The World Bank revised down its projection for Saudi Arabia’s GDP growth in 2026, saying in its Global Economic Prospects report (pdf) that it now sees the economy expanding 4.3% this year. That’s a slight revision of 0.2% from the bank’s previous forecast in June.

Remember the non-oil escape velocity: Most analysts agree that growth will be driven by the non-oil sector, fueled by high private consumption, a large youth demographic, and low unemployment.
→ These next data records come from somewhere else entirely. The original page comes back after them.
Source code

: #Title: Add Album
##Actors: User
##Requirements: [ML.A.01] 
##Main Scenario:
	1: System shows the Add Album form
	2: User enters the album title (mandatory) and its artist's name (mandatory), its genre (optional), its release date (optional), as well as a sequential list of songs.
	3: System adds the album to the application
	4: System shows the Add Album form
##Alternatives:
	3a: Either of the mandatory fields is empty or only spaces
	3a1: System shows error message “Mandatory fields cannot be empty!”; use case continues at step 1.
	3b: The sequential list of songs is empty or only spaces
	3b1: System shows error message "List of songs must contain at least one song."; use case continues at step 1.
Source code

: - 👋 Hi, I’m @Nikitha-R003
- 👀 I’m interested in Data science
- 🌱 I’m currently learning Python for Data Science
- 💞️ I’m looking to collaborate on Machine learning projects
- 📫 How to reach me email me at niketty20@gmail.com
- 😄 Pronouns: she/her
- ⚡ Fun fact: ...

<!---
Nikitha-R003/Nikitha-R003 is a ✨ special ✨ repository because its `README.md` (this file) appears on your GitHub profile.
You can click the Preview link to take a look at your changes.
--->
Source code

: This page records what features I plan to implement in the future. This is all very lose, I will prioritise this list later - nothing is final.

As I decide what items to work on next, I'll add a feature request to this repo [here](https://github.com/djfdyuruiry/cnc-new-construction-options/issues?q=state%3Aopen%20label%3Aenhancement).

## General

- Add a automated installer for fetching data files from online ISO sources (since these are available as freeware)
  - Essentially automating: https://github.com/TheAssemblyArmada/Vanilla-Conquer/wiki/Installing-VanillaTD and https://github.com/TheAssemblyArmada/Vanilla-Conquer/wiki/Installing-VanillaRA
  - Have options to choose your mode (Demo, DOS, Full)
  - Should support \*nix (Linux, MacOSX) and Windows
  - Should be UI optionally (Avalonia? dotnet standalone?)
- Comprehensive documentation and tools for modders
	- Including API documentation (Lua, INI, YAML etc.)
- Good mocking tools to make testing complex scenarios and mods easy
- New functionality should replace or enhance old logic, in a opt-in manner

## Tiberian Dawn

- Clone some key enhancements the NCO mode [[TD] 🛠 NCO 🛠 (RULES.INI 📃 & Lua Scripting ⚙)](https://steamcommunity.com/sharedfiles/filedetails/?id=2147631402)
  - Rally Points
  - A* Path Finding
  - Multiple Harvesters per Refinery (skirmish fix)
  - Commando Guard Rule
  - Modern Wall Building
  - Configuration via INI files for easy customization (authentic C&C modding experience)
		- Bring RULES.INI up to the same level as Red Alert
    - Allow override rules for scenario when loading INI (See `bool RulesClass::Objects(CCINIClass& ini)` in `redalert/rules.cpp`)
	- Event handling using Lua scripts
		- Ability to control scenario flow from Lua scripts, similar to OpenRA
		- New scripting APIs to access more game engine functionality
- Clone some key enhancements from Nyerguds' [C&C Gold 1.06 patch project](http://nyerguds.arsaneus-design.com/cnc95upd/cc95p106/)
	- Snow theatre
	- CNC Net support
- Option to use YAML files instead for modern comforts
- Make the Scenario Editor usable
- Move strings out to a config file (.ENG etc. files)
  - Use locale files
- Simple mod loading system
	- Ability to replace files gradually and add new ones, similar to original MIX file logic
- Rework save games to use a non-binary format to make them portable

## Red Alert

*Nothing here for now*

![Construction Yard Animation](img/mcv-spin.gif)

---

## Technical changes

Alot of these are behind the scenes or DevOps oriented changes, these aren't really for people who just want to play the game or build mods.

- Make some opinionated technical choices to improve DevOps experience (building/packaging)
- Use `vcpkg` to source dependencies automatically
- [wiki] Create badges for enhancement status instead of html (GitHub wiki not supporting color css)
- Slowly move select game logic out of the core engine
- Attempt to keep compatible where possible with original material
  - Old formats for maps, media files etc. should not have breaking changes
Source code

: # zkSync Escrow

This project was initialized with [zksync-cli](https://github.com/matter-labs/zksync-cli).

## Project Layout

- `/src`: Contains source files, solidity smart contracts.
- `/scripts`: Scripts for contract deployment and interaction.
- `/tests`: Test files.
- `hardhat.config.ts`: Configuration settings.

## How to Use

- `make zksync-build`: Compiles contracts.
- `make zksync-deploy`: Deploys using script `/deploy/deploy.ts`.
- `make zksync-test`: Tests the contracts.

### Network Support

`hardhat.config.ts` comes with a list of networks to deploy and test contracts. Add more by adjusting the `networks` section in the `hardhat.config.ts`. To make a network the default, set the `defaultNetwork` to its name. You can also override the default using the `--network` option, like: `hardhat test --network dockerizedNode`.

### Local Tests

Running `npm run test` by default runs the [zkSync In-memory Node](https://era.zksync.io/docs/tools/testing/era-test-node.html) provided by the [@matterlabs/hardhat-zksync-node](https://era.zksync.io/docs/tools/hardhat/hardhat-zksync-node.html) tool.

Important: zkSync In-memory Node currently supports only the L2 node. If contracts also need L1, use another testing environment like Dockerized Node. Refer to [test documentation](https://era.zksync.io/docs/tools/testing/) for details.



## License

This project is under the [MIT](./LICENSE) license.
Conversely, the oil sector is expected to remain stagnant in early 2026 due to ongoing OPEC+ production caps.

The GCC at large

The GCC is poised to grow at a clip of 4.4% in 2026 and 4.6% in 2027 — well above projected global growth rates of 2.6% in 2026 and 2.7% in 2027. This acceleration is underpinned by a “steady expansion of non-hydrocarbon activity” and a strategic pivot as Opec+ begins to reverse production cuts.

The hydrocarbon rebound: After a larger-than-expected production increase in 2025, further Opec+ increases and expanding natural gas production — particularly in Qatar — will support the growth trajectory, according to the report.

Non-oil dynamism: Non-hydrocarbon activities now account for over 60% of total GCC GDP. This sector is being shored up by “expected large-scale investments” in infrastructure and technology, particularly in Kuwait and Saudi Arabia.

Fiscal deficits are expected to shrink across the GCC in 2026-27, courtesy of a boost to oil revenues — despite lower oil prices — as well as tax reforms, including in the UAE, the World Bank said.

Risks for the region are “tilted to the downside,” however, the World Bank says, pointing to regional conflicts, trade uncertainty, and lower oil prices as potentially harmful for demand, business confidence, and capital spending. Meanwhile, upside risks include further investments in AI and additional structural reforms across MENA.